Reclamação Constitucional para concursos – Parte 02

estudo 2

ESTE ASSUNTO TEVE GRANDE APARIÇÃO EM PROVAS DE CONCURSOS JURÍDICOS, que costumam cobrar 09 aspectos diferentes, tendo aparecido 30 VEZES EM CONCURSOS JURÍDICOS DE 2011 A 2016 só na 1ª FASE…

SAIBA ONDE ISSO JÁ CAIU, COMO RESPONDER ÀS QUESTÕES, COMO A BANCA TENTA TE INDUZIR A ERRO, E O QUE DE MAIS COMPLEXO PODE SER COBRADO EM 2ª FASE OU PROVA ORAL. Conheça os aspectos 05 a 09.

ASPECTO 05:

Impossibilidade de utilização da Reclamação Constitucional como sucedâneo de recurso.

QUANTAS VEZES JÁ CAIU?

02X.

COMO RESPONDER À QUESTÃO:

Este é o entendimento pacificado no STF, conforme se verifica na Agr na Rcl. 6.078, Rel. Min. Joaquim Barbosa, 08/04/2010:

“EMENTA: RECLAMAÇÃO CONSTITUCIONAL. ALEGADA VIOLAÇÃO DE AUTORIDADE DE PRECEDENTE DO PLENO DO SUPREMO TRIBUNAL FEDERAL. ARESTO FIRMADO EM JULGAMENTO DE ALCANCE SUBJETIVO. AGRAVO DE INSTRUMENTO. LEGITIMIDADE PARA PROPOR A RECLAMAÇÃO. PROCESSUAL CIVIL. AGRAVO REGIMENTAL. DECISÃO QUE INDEFERE DE PLANO O SEGUIMENTO DA RECLAMAÇÃO. 1. Agravo regimental interposto de decisão com a qual se negou seguimento à reclamação, destinada a assegurar a autoridade de precedente da Corte. 2. A reclamação não é instrumento de uniformização jurisprudencial. Tampouco serve de sucedâneo de recurso ou medida judicial cabível para fazer valer o efeito devolutivo pretendido pelo jurisdicionado. 3. Nos termos da orientação firmada pelo Supremo Tribunal Federal, são legitimados à propositura de reclamação todos aqueles que sejam prejudicados por atos contrários às decisões que possuam eficácia vinculante e geral (erga omnes). Se o precedente tido por violado foi tomado em julgamento de alcance subjetivo, como se dá no controle difuso e incidental de constitucionalidade, somente é legitimado ao manejo da reclamação as partes que compuseram a relação processual do aresto. 4. No caso em exame, o reclamante não fez parte da relação processual em que formado o precedente tido por violado (agravo de instrumento julgado pelo Pleno do Supremo Tribunal Federal).
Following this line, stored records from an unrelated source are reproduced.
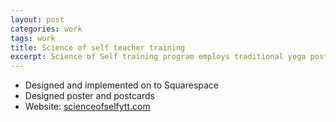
 ```yaml
---
layout: post
categories: work
tags: work
title: Science of self teacher training
excerpt: Science of Self training program employs traditional yoga postures, breathing and purification techniques.
---
```

* Designed and implemented on to Squarespace
* Designed poster and postcards
* Website: [scienceofselfytt.com](http://scienceofselfytt.com)

<div class="screenshot">
  <div class="screenshot-chrome">
    <img class="cld-hidpi" data-src="http://res.cloudinary.com/gutierrezalex/image/upload/v1509416045/scienceofself_qi2ctb.jpg">
  </div>
  <div class="flex">
    <div class="flex-1 p-1-r">
      <img class="cld-hidpi" data-src="http://res.cloudinary.com/gutierrezalex/image/upload/v1509416303/poster_e50y3x.jpg">
    </div>
    <div class="flex-1 p-1-l">
      <img class="cld-hidpi m-1-b" data-src="http://res.cloudinary.com/gutierrezalex/image/upload/v1509416302/postcard-front_cb3nn8.jpg">
      <img class="cld-hidpi" data-src="http://res.cloudinary.com/gutierrezalex/image/upload/v1509416303/postcard-back_lq2ml3.jpg">
    </div>
  </div>
</div>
Agravo regimental conhecido, mas ao qual se nega provimento.”

ONDE ISSO JÁ CAIU?

Defensor Público da DPE/SP2015 (FCC); Procurador do Estado da PGE/PA2012 (UFPA);

COMO A BANCA PODE QUERER TE CONFUNDIR?

Ela pode narrar uma situação em que o STF firmou uma tese com repercussão geral, você foi atingido pela decisão, e deseja utilizar-se da Reclamação, o que IMPLICITAMENTE É INVIÁVEL, pois ela não é sucedâneo de recurso.

ASPECTO 06:

NÃO CABIMENTO DO AJUIZAMENTO DA RECLAMAÇÃO. PARA GARANTIR A EXTENSÃO DOS FUNDAMENTOS DE UMA DECISÃO EM SEDE DE CONTROLE DE CONSTITUCIONALIDADE PARA UM CASO ANÁLOGO.

QUANTAS VEZES JÁ CAIU?

05X

COMO RESPONDER À QUESTÃO?

O STF não admite a teoria da transcendência dos motivos determinantes, em sede de controle de constitucionalidade:

EMENTA: AGRAVO REGIMENTAL NA RECLAMAÇÃO. ALEGADO DESCUMPRIMENTO DA DECISÃO PROFERIDA NO RECURSO EXTRAORDINÁRIO N. 478.410. EFEITOS INTER PARTES. AUSÊNCIA DE EFEITO VINCULANTE E ERGA OMNES A VIABILIZAR A RECLAMAÇÃO. NÃO CONFIGURAÇÃO DAS CIRCUNSTÂNCIAS DO ART. 102, INC. I, AL. L, DA CONSTITUIÇÃO DA REPÚBLICA. PRECEDENTES. AGRAVO REGIMENTAL AO QUAL SE NEGA PROVIMENTO. (AgR na RCL 20821/MT, Rel. Min. Carmen Lúcia, DJe-157 DIVULG 10-08-2015 PUBLIC 12-08-2015)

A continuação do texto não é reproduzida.